Fine Arts Professor Returns To York With ‘Diva’ Collection

By Brittney Adamson, York Journalism Major. Cold wax covers the canvases and the back of her paintbrush etches the lyrics of Beyoncé’s “I’m a Diva” in the background of the painting entitled, “Bamana Beyoncé.”
Fine Arts Professor Returns To York With ‘Diva’ Collection

Dr. Margaret Rose Vendryes and President Dr. Marcia V. Keizs

This painting is one of the pieces featured in Dr. Margaret Rose Vendryes’ exhibit, “33 1/3: Side Two, the African Diva Project Continues.”

The well-received exhibit opened on October 24 in the York College/CUNY Fine Arts Gallery when York’s president, Dr. Marcia V. Keizs, hosted a reception to celebrate art and artist alike.

Dr. Vendryes showcased 21 paintings of black female music soloists, including Diana Ross, Lena Horne and Tammi Terrell, Jody Watley, Jessye Norman, Kathleen Battle and even, Rupaul.  Each diva on a square canvas was modeled after a 12-inch LP (Long Playing) vinyl album cover.  And in each painting the diva wears an African mask, chosen by Vendryes either to fit her character or because it was visually compatible with “the diva’s” image.

“I started putting the masks on the faces of the divas when I looked at Donna Summer on the cover of her “Four Seasons of Love”album,” said Vendryes. “She had on so much makeup sort of like a mask.”

From then on, Vendryes began to think about how women transform themselves with makeup to be seen in a particular way.  She decided to replace that mask with a more literal one.

This was the birth of side one of the African Diva Project.  However, the title came later when she saw Aretha Franklin in a Snickers commercial.

“She was sitting in the back seat with these boys, and complaining and they said to her stop acting like a diva,” said Vendryes.  “That’s when it hit me. Aretha really had me thinking of what it means to be a diva.   Do you have to be a woman with attitude or someone with great talent? That’s what these women are and the African part came about because they are all of African descent.  These are the types of masks that they will never be able to wear.”

In Africa, the masks are almost exclusively worn by men to represent powerful female deities and ancestors.  Now the female soloists’ wear these masks either painted on paper, and applied to the canvas or mounted directly on top in the place of her face.

“All of this is gender bending,” said Vendryes.   If I put a mask that men wore on a female, I would have to put a mask worn by a female on a man, as is the case with Rupaul, who wears the only mask women perform in, in Africa.

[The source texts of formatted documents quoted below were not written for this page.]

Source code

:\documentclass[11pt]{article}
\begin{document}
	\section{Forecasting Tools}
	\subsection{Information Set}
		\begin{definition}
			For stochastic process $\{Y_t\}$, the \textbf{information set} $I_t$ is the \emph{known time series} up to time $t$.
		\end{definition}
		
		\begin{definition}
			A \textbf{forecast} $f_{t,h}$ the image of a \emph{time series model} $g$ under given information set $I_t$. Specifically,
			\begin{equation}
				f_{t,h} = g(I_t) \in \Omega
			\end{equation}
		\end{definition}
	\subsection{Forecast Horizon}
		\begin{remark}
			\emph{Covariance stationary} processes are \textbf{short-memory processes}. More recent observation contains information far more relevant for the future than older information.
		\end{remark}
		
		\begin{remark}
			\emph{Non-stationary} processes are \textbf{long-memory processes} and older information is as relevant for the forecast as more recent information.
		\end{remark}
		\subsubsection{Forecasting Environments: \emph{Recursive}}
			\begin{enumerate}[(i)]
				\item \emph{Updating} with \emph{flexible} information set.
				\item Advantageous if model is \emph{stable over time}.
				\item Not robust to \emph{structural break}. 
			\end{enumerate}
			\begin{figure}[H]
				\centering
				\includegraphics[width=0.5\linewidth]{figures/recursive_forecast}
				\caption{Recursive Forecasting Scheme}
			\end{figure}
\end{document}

Side two of the project is still a work in progress.  It is covering new artists off of CDs now instead of vinyl -- like Beyonce and like her current painting, Janelle Monae.

“I started listening to more popular voices now when making side two, which is how Beyonce came about,” said Vendryes.  “But I do want York students to know that there is art and beauty in everything and that they should respect the talents and efforts of the folks that are coming up and the folks that have already been here.”

Vendryes was a tenured professor at York College from 2000-2007 before leaving to work on the Diva Project.  Now she’s back as Distinguished Lecturer of Fine Arts and Director of the Fine Arts Gallery at York. She will also be teaching courses on Curatorial Practices and Gallery Management, Contemporary Art, African Art, and African-American Art.

“I am so happy to be back, I know that I belong here,” said Vendryes.  “Now that I am a hybrid professor I have the opportunity to continue my art and teach.”

She is not alone in that sentiment.

“It’s good to have Dr. Vendryes back at York,” said President Keizs. “As both painter and professor, she has been among York’s finest; and I am happy she decided to come home. I am also delighted that she has brought this phenomenal body of work back with her to share with the campus and the broader community.”

The exhibition will run through December 2nd. For those wishing to see more, the professor will also be hosting an artist’s discussion, “Let’s talk about African Divas,” which she says will feature some of the divas (paintings) from the exhibition. This event will take place on November 12 during the Club Hours in Room 1M07.